[Saved entries]
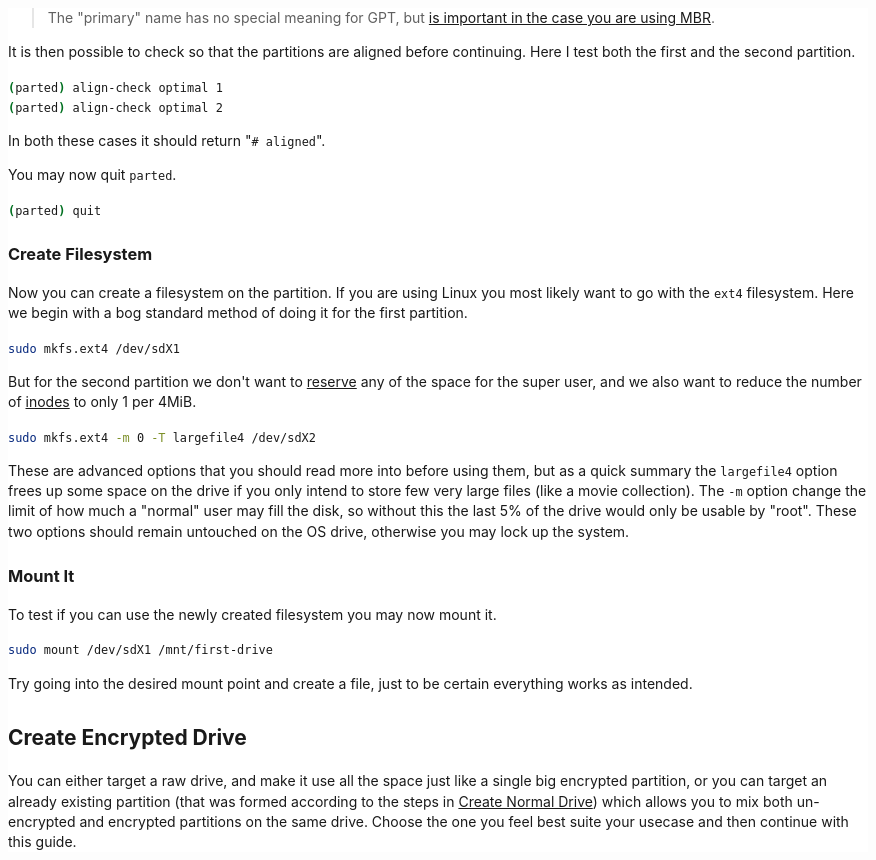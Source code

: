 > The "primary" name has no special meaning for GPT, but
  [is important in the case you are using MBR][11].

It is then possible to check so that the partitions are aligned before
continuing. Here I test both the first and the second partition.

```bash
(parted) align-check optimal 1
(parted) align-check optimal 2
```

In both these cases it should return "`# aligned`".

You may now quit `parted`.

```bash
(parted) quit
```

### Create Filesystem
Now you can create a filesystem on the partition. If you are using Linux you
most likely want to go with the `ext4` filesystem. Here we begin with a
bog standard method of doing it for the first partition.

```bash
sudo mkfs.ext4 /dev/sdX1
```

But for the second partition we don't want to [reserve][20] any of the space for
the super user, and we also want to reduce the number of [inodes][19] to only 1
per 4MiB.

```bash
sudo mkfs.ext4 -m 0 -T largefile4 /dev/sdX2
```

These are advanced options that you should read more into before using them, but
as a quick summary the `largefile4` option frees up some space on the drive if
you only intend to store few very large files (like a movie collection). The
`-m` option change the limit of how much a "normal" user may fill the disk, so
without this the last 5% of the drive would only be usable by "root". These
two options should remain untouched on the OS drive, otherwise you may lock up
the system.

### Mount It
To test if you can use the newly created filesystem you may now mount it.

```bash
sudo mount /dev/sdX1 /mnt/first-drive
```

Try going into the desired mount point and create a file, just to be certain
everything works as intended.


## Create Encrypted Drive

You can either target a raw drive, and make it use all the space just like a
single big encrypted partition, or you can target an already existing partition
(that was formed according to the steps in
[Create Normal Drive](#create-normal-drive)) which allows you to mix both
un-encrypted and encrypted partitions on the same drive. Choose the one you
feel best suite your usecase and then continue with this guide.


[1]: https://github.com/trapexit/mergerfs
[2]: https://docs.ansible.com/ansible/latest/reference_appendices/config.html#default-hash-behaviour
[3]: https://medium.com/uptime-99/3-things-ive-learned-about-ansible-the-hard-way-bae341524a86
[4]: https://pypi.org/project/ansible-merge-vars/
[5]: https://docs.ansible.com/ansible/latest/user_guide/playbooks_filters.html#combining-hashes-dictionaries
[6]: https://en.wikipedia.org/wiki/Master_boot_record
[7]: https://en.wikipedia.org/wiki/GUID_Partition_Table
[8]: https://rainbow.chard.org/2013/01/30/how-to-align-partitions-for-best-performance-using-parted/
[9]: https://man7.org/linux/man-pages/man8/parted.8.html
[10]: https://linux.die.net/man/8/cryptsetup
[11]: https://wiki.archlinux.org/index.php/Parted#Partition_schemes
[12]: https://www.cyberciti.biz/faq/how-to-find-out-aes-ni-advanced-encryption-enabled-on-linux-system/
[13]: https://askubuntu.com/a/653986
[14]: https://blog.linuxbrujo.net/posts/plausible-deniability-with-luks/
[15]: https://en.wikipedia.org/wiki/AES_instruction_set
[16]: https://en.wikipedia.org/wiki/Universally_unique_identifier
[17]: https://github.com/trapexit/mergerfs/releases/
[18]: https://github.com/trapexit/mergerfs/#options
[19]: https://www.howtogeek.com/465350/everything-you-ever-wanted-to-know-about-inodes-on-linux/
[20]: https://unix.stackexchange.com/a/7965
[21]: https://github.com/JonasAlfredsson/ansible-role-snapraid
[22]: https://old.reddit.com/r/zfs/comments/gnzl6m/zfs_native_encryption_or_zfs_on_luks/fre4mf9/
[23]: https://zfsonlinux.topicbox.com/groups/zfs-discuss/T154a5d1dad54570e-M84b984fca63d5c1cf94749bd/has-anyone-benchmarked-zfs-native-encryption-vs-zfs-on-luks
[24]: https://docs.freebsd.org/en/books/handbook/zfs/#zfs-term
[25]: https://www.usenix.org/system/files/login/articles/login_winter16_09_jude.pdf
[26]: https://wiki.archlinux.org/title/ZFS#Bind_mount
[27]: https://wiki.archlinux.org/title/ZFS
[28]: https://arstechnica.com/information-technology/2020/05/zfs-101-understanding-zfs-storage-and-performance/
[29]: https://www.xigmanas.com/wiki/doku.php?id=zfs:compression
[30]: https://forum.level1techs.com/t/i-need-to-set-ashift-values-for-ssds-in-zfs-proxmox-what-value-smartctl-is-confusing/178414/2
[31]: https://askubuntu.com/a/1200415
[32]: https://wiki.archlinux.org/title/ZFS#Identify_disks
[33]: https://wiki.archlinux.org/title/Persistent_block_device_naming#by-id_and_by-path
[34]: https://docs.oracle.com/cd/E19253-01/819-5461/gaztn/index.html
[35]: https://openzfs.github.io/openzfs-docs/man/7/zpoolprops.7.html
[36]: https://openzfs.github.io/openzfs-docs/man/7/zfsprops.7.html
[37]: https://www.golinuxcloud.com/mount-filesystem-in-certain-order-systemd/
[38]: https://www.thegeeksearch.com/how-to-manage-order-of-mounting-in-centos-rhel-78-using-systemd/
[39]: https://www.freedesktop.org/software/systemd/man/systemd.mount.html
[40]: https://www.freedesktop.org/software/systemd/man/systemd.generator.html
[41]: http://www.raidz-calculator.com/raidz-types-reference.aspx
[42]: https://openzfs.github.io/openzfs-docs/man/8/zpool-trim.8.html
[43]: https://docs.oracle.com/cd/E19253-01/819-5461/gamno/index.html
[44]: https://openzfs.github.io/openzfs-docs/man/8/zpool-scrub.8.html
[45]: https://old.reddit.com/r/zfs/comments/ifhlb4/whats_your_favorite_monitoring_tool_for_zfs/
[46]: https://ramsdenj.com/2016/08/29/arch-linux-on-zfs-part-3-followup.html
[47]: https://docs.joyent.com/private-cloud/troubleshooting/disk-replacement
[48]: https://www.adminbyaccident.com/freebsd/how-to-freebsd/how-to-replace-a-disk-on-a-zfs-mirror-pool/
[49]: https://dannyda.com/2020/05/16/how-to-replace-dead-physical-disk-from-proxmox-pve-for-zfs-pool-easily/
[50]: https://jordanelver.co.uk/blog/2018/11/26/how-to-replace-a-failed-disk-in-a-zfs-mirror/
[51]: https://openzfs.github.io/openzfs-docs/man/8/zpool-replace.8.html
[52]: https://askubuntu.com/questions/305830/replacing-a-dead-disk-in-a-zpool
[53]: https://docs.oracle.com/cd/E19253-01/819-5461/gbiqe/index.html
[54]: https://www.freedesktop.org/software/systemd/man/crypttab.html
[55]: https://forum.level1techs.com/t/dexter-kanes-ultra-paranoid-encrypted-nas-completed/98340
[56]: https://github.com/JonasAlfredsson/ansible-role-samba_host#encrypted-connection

● **Task description**
The response is to contain exactly the lines from the beginning of the data through the line containing "You can either", both ends included, and nothing else; omit the pictures.

● **Task response**
Source code

: > The "primary" name has no special meaning for GPT, but
  [is important in the case you are using MBR][11].

It is then possible to check so that the partitions are aligned before
continuing. Here I test both the first and the second partition.

```bash
(parted) align-check optimal 1
(parted) align-check optimal 2
```

In both these cases it should return "`# aligned`".

You may now quit `parted`.

```bash
(parted) quit
```

### Create Filesystem
Now you can create a filesystem on the partition. If you are using Linux you
most likely want to go with the `ext4` filesystem. Here we begin with a
bog standard method of doing it for the first partition.

```bash
sudo mkfs.ext4 /dev/sdX1
```

But for the second partition we don't want to [reserve][20] any of the space for
the super user, and we also want to reduce the number of [inodes][19] to only 1
per 4MiB.

```bash
sudo mkfs.ext4 -m 0 -T largefile4 /dev/sdX2
```

These are advanced options that you should read more into before using them, but
as a quick summary the `largefile4` option frees up some space on the drive if
you only intend to store few very large files (like a movie collection). The
`-m` option change the limit of how much a "normal" user may fill the disk, so
without this the last 5% of the drive would only be usable by "root". These
two options should remain untouched on the OS drive, otherwise you may lock up
the system.

### Mount It
To test if you can use the newly created filesystem you may now mount it.

```bash
sudo mount /dev/sdX1 /mnt/first-drive
```

Try going into the desired mount point and create a file, just to be certain
everything works as intended.


## Create Encrypted Drive

You can either target a raw drive, and make it use all the space just like a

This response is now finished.